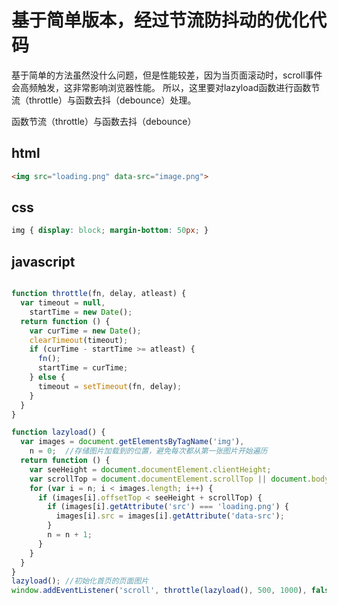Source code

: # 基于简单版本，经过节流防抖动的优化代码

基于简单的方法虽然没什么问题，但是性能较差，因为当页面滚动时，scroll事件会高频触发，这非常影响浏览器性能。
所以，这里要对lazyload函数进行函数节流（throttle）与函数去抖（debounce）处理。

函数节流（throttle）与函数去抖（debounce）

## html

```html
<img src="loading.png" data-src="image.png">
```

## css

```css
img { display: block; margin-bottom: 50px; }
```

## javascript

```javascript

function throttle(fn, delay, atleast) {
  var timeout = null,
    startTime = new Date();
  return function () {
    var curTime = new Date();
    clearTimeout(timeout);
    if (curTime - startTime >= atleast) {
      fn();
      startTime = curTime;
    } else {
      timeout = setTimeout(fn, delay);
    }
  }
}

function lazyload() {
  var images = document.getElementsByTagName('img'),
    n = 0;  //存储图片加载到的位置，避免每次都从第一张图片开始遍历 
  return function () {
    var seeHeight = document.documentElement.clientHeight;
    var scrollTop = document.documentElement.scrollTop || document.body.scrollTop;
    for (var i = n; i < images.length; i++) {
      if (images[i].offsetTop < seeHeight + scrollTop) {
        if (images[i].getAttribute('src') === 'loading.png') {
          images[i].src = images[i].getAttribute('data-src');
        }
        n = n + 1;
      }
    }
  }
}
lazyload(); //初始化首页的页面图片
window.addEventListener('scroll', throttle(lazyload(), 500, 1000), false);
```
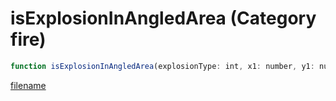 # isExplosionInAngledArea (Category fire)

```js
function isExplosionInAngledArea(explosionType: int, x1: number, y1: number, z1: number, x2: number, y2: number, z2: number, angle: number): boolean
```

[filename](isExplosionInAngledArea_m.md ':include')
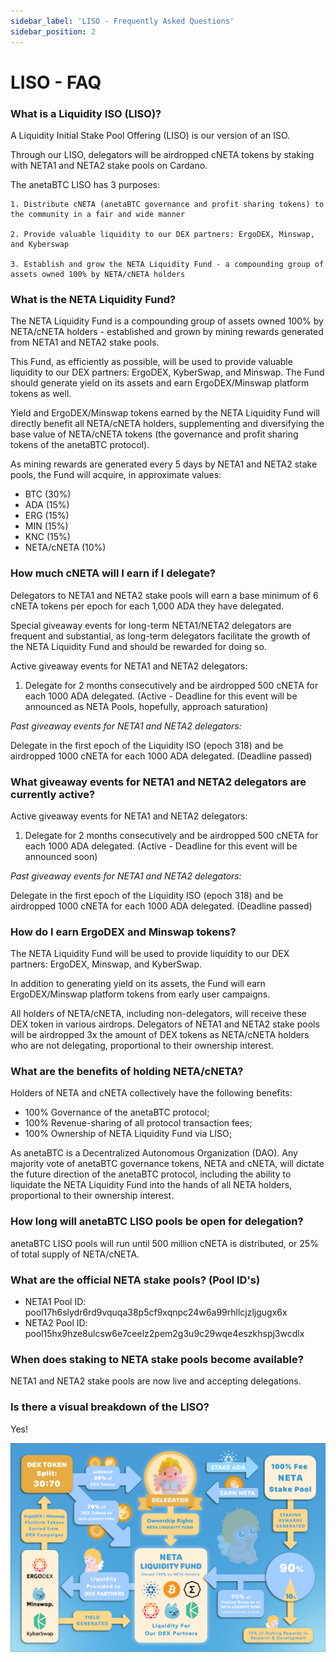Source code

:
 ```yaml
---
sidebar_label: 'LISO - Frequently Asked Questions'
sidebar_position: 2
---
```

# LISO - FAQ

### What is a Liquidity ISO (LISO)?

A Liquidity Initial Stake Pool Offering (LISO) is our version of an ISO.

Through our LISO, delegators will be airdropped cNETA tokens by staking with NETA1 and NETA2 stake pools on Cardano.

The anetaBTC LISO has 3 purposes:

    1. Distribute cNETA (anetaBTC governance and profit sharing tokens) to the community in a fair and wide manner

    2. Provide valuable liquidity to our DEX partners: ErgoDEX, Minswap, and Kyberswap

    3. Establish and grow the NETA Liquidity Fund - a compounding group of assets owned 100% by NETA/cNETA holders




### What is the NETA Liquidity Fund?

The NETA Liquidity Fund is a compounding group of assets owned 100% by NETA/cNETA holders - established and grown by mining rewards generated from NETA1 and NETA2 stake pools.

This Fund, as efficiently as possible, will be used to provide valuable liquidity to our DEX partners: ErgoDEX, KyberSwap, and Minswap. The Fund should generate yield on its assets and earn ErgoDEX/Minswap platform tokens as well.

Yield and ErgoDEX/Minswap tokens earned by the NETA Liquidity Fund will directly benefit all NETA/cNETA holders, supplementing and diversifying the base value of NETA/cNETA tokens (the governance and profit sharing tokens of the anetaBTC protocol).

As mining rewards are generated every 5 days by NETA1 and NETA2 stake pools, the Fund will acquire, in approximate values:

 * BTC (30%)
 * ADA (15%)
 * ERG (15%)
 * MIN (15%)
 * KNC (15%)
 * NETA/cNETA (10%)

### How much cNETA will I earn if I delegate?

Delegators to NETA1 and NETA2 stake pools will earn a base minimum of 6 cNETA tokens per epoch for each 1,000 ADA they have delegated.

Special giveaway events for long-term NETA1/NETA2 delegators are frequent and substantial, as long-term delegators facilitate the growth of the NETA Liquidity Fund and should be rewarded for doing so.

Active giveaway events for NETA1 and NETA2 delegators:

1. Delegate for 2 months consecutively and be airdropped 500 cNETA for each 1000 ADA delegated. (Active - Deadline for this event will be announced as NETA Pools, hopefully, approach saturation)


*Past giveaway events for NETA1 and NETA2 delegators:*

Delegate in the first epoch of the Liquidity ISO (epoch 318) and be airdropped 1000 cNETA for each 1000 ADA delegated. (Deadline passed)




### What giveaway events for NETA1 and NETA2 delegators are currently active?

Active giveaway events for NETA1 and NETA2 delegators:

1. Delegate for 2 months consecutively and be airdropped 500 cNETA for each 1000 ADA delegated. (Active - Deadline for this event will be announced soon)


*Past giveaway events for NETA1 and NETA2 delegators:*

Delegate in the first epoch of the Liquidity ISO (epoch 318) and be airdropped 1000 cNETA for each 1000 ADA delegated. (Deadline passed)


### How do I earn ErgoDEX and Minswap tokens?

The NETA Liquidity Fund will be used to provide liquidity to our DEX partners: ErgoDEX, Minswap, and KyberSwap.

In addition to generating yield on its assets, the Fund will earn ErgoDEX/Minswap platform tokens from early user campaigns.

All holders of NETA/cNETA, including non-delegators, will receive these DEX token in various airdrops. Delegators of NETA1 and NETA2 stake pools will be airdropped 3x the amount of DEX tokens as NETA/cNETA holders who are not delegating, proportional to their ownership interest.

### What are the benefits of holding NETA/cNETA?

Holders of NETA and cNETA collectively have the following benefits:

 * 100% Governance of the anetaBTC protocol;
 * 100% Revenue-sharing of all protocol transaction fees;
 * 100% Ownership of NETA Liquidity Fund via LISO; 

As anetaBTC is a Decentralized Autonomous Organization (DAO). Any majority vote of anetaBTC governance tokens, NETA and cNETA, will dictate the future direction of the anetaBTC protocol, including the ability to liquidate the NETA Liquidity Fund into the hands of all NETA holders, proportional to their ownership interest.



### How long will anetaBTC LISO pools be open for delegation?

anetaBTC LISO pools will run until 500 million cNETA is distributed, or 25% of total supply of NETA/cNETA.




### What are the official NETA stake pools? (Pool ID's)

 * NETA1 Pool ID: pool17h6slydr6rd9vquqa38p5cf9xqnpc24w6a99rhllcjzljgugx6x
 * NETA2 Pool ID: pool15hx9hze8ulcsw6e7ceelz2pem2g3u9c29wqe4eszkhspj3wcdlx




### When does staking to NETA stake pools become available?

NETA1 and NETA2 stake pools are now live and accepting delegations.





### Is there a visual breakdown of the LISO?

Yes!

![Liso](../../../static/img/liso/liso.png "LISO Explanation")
--
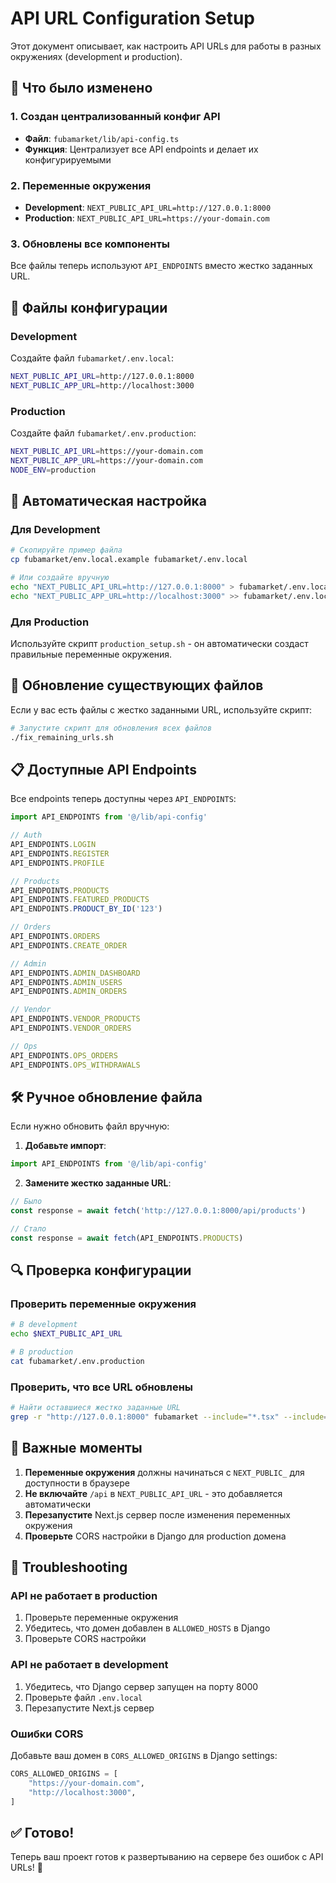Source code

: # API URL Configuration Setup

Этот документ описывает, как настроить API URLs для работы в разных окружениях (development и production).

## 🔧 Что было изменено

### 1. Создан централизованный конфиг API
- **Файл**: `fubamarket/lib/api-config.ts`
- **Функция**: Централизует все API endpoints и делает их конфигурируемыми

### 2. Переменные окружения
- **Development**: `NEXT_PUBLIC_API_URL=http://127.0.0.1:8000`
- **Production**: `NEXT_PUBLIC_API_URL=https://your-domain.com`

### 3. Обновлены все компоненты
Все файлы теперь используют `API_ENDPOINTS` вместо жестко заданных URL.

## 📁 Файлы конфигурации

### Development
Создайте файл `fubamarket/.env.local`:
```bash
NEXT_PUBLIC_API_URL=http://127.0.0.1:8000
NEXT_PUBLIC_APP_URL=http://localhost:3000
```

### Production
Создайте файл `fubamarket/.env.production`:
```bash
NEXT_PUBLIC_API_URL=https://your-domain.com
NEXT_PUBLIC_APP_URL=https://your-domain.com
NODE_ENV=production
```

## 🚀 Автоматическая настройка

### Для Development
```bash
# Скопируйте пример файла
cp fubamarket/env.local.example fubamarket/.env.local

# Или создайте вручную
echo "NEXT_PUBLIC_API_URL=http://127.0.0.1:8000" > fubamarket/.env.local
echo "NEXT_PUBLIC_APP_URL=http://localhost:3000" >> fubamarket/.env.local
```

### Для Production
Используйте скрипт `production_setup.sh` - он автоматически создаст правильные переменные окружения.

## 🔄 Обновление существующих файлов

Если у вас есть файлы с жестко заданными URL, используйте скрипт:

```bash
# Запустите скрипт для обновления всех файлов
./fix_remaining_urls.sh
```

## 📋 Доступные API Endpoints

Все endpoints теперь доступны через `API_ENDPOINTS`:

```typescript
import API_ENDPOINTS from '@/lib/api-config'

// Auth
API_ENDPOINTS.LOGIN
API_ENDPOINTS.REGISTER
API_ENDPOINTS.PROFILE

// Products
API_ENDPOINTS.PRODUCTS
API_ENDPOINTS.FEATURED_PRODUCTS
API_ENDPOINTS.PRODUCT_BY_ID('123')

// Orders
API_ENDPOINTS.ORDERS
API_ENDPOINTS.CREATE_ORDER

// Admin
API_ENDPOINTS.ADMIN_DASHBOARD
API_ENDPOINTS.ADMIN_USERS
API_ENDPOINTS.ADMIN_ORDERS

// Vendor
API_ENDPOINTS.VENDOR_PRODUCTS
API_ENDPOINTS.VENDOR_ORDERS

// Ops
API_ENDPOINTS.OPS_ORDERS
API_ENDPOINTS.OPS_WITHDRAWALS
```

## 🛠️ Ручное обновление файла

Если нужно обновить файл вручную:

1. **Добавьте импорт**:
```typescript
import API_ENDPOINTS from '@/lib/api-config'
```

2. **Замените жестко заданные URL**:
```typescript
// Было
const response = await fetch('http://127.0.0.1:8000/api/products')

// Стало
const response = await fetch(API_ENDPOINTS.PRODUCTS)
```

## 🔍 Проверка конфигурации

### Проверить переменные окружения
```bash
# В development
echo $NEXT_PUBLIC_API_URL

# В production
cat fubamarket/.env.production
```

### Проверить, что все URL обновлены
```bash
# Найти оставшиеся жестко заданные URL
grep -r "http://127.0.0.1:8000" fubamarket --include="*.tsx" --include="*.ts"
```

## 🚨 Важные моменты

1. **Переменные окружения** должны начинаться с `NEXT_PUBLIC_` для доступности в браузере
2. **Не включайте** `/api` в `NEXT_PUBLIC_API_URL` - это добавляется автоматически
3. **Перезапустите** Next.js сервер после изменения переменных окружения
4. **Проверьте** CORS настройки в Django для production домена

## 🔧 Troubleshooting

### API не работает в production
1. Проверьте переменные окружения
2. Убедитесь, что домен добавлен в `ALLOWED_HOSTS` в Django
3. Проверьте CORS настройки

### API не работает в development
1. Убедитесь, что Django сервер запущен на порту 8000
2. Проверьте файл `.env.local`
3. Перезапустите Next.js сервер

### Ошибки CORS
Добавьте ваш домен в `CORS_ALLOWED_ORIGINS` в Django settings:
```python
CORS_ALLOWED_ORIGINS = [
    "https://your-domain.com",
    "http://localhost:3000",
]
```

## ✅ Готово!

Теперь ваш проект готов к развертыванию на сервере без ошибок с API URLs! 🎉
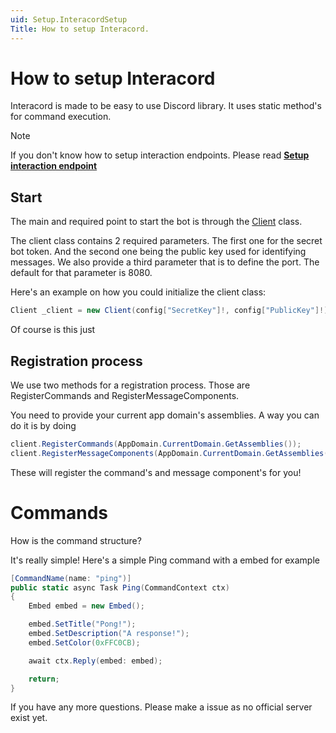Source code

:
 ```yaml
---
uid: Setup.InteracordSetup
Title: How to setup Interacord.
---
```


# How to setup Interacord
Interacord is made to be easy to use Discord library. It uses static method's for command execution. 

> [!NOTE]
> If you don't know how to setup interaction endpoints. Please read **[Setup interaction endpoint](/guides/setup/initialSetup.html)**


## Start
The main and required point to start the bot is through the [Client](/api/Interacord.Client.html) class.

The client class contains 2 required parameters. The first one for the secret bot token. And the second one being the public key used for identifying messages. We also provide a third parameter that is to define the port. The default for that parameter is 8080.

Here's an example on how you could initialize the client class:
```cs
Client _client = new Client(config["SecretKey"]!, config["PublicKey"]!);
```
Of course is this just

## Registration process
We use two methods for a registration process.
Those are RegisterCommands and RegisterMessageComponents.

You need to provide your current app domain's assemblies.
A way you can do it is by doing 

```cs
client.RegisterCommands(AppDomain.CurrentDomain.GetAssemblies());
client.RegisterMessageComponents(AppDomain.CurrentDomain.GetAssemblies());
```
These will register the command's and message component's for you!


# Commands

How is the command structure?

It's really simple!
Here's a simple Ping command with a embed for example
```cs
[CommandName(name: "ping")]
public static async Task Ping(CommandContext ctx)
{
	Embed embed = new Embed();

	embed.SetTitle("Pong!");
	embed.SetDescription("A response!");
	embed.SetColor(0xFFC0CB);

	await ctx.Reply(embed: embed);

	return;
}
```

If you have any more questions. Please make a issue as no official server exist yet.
...
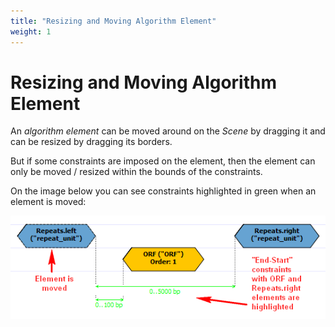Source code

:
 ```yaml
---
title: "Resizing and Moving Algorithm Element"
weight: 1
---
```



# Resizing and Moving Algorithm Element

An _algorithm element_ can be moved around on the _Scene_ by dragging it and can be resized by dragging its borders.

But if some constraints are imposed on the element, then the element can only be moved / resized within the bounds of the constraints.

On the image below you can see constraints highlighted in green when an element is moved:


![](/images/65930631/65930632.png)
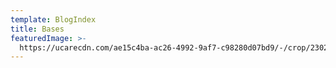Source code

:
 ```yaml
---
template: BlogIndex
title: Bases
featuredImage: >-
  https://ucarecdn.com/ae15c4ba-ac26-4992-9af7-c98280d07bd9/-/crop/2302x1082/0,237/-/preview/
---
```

● WORK TASK:
How many lines in the entries include "embed"? Only the number is wanted.

● TASK ANSWER:
6